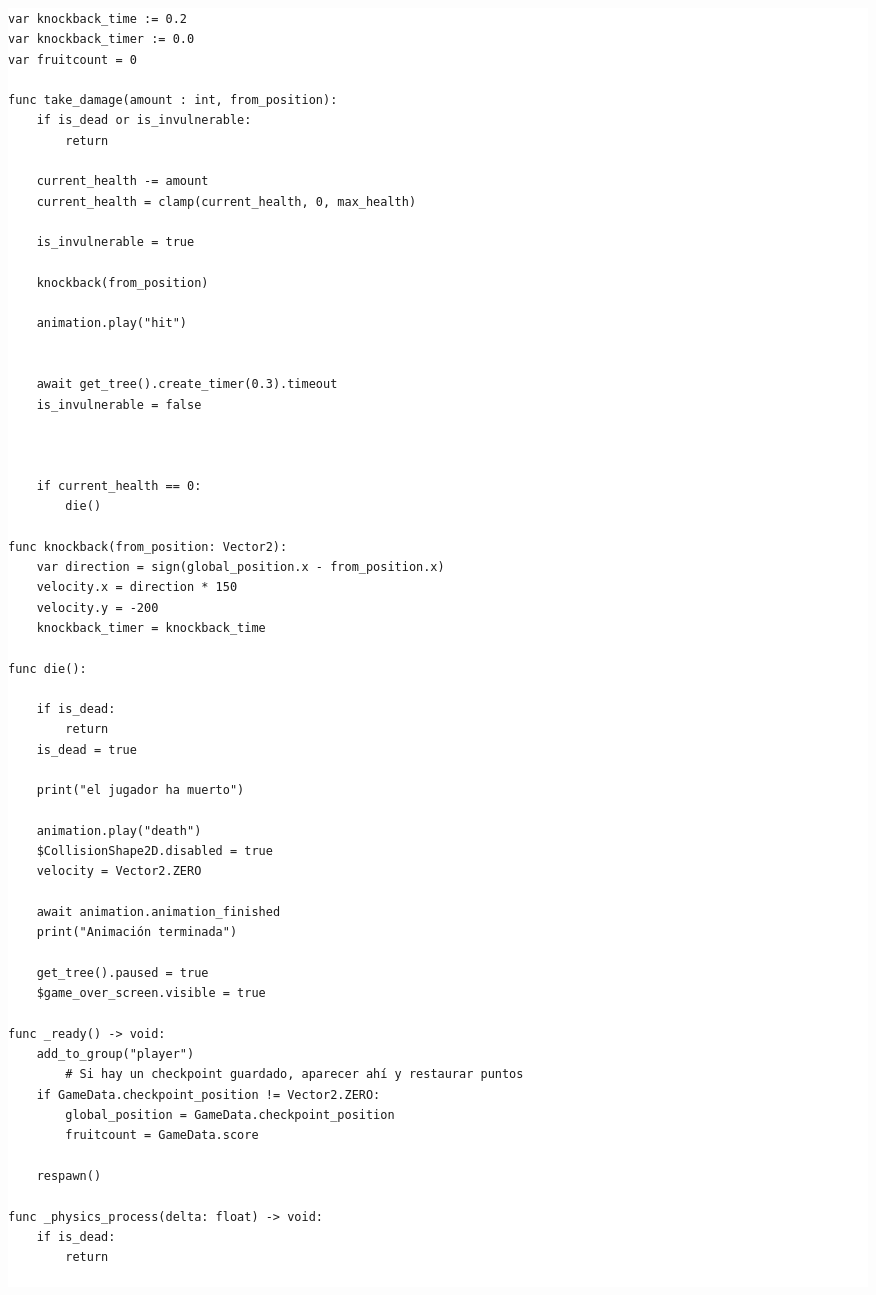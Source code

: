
```
var knockback_time := 0.2  
var knockback_timer := 0.0
var fruitcount = 0

func take_damage(amount : int, from_position):
	if is_dead or is_invulnerable:
		return
	
	current_health -= amount 
	current_health = clamp(current_health, 0, max_health)
	
	is_invulnerable = true
	
	knockback(from_position)
	
	animation.play("hit")
	
	
	await get_tree().create_timer(0.3).timeout
	is_invulnerable = false
	

	
	if current_health == 0:
		die()

func knockback(from_position: Vector2):
	var direction = sign(global_position.x - from_position.x)
	velocity.x = direction * 150
	velocity.y = -200  
	knockback_timer = knockback_time

func die():
	
	if is_dead:
		return
	is_dead = true 
	
	print("el jugador ha muerto")
	
	animation.play("death")
	$CollisionShape2D.disabled = true 
	velocity = Vector2.ZERO
	
	await animation.animation_finished
	print("Animación terminada")
	
	get_tree().paused = true
	$game_over_screen.visible = true

func _ready() -> void:
	add_to_group("player")
		# Si hay un checkpoint guardado, aparecer ahí y restaurar puntos
	if GameData.checkpoint_position != Vector2.ZERO:
		global_position = GameData.checkpoint_position
		fruitcount = GameData.score
	
	respawn()

func _physics_process(delta: float) -> void:
	if is_dead:
		return
	
```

===

Exercise brief: The data above should be repeated in full and exactly, with no pictures carried over.

Response to the task:
Source code

:
```
var knockback_time := 0.2  
var knockback_timer := 0.0
var fruitcount = 0

func take_damage(amount : int, from_position):
	if is_dead or is_invulnerable:
		return
	
	current_health -= amount 
	current_health = clamp(current_health, 0, max_health)
	
	is_invulnerable = true
	
	knockback(from_position)
	
	animation.play("hit")
	
	
	await get_tree().create_timer(0.3).timeout
	is_invulnerable = false
	

	
	if current_health == 0:
		die()

func knockback(from_position: Vector2):
	var direction = sign(global_position.x - from_position.x)
	velocity.x = direction * 150
	velocity.y = -200  
	knockback_timer = knockback_time

func die():
	
	if is_dead:
		return
	is_dead = true 
	
	print("el jugador ha muerto")
	
	animation.play("death")
	$CollisionShape2D.disabled = true 
	velocity = Vector2.ZERO
	
	await animation.animation_finished
	print("Animación terminada")
	
	get_tree().paused = true
	$game_over_screen.visible = true

func _ready() -> void:
	add_to_group("player")
		# Si hay un checkpoint guardado, aparecer ahí y restaurar puntos
	if GameData.checkpoint_position != Vector2.ZERO:
		global_position = GameData.checkpoint_position
		fruitcount = GameData.score
	
	respawn()

func _physics_process(delta: float) -> void:
	if is_dead:
		return
	
```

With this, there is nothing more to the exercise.